Prendete D’Alema. Di sicuro, come abbiamo avuto modo di dire, lui è intelligente per definizione. E allora perché uno così intelligente (per definizione) si lascia andare ad annunciare possibili «scosse» al governo? Di quali «scosse» sta parlando? E perché avverte i suoi di tenersi pronti? E come fa a parlare di Berlusconi come di un «leader dimezzato»? Dimezzato da che? Baffino, si sa, oltre che di regate è il massimo esperto anche di fregate: quello del «tramo nell’ombra e abbatto il premier democraticamente eletto» è un genere che ha praticato con una certa dimestichezza in passato. Che non gli sia bastato? L’altro giorno Franceschini ha convocato una conferenza stampa in fretta e furia, dopo aver bigiato l’appuntamento coi giovani industriali di Santa Margherita Ligure. Si capisce: doveva difendere il suo azionista di maggioranza, la Repubblica, da un presunto attacco da parte di Berlusconi. Ormai il leggenDario è ridotto così: non muove foglia che Ezio Mauro non voglia. Ma l’avete visto? Aveva quello sguardo un po’ allucinato da stato di emergenza. «Non mi farò intimidire». E chi lo intimidisce (a parte i suoi compagni di partito che gli vogliono fare le scarpe)? Perché ributtare tutta la discussione politica, che sta cercando di uscire dalle secche della campagna elettorale, dentro le categorie della minaccia e della paura?
Le due uscite successive, quella del segretario del Pd e quella di uno dei massimi maître à penser della sinistra, non possono non far pensare che i Democratici siano allettati dal vecchio schema della vigilanza democratica. In altre parole: noi siamo i migliori, noi siamo i custodi della libertà e della Costituzione, solo noi di fronte a una grave crisi internazionale (magari nelle vicinanze del G8...) possiamo garantire la corretta vita delle istituzioni. Come ciò sia possibile nelle condizioni in cui versano è difficile da immaginare (chi è la sentinella della democrazia? Ermete Realacci? Il prof Ignazio Marino, esperto in eutanasia? La Susan Boyle di Veltroni, Debora Serracchiani?). Ma tant’è: a volte le illusioni sono più forti della realtà.

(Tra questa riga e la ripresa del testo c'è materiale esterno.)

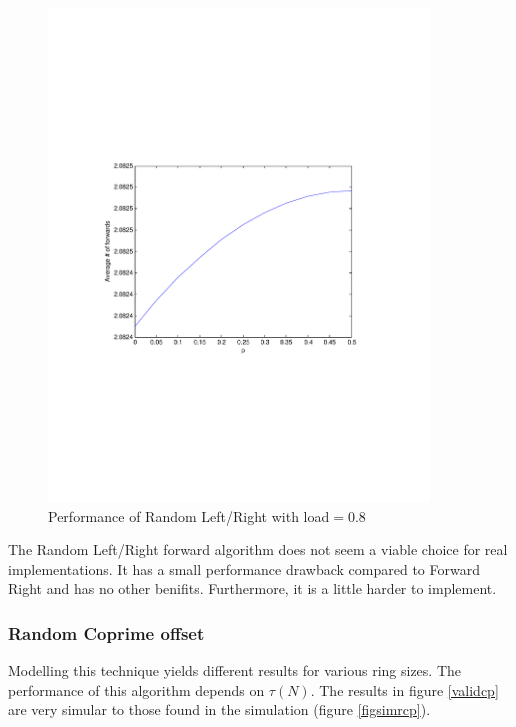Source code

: \documentclass[10pt,a4paper]{article}
\begin{document}
\begin{figure}[h!tb]
\centering
\includegraphics[clip=true, trim=9em 24em 9em 24em, width=0.9\textwidth]{resources/plotrandlrp.pdf}
\caption{Performance of Random Left/Right with load$=0.8$}
\label{validrlrp}
\end{figure}

The Random Left/Right forward algorithm does not seem a viable choice for real implementations. It has a small performance drawback compared to Forward Right and has no other benifits. Furthermore, it is a little harder to implement.

\subsubsection*{Random Coprime offset}
Modelling this technique yields different results for various ring sizes. The performance of this algorithm depends on $\tau(N)$. The results in figure \ref{validcp} are very simular to those found in the simulation (figure \ref{figsimrcp}).
\end{document}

Noi restiamo convinti che il complotto, questa volta, abbia poche probabilità di riuscire. Per un motivo molto semplice: anche se Berlusconi è stato lasciato troppo solo in campagna elettorale, la maggioranza è forte. Ed è uscita ancor più forte dalle urne. Soprattutto la Lega ha avuto la conferma che, rimanendo al governo, aumenta le sue preferenze: non è più condannata ad essere un partito di lotta, il suo popolo premia i risultati che ottengono i ministri lumbard dentro le istituzioni. Quindi, al di là del patto di ferro tra Bossi e il Cavaliere, il Carroccio non ha nessun interesse a destabilizzare il quadro politico. Né si possono realisticamente immaginare defezioni in massa dall’interno del Pdl. E chi lo sosterrebbe allora questo ipotetico governo non eletto dal popolo che dovrebbe sostituire Berlusconi? Con che voti otterrebbe la maggioranza in Parlamento? E davvero si può pensare, anche solo un istante, che persone come Draghi, Letta o Tremonti (tanto per fare tre nomi circolati nelle interviste e su Internet) possano prestarsi a manovre di questo genere?
Come vedete: non c’è trippa per gatti. E nemmeno per D’Alema. Però ciò non toglie che, con buona pace di mio nonno contadino e delle sue lezioni di sano pragmatismo, ho il sospetto che le trame non siano ancora finite. E che dovremo occuparcene ancora. A prima vista quella montata da Repubblica e cavalcata dal Pd sembrava solo una mossa elettorale disperata, dettata dalla mancanza di altri argomenti convincenti in prossimità delle urne. Invece forse c’è qualcosa di più. L’estate si tinge di giallo. E tante domande restano senza risposte.

Qualcuno, per esempio, sa dirmi perché un fotografo che, fino a prova contraria, vende foto per vivere ha accumulato nel suo archivio 7mila scatti sulla villa del premier e li tira fuori solo adesso, tutti insieme? A che gioco sta giocando? E, soprattutto, con chi?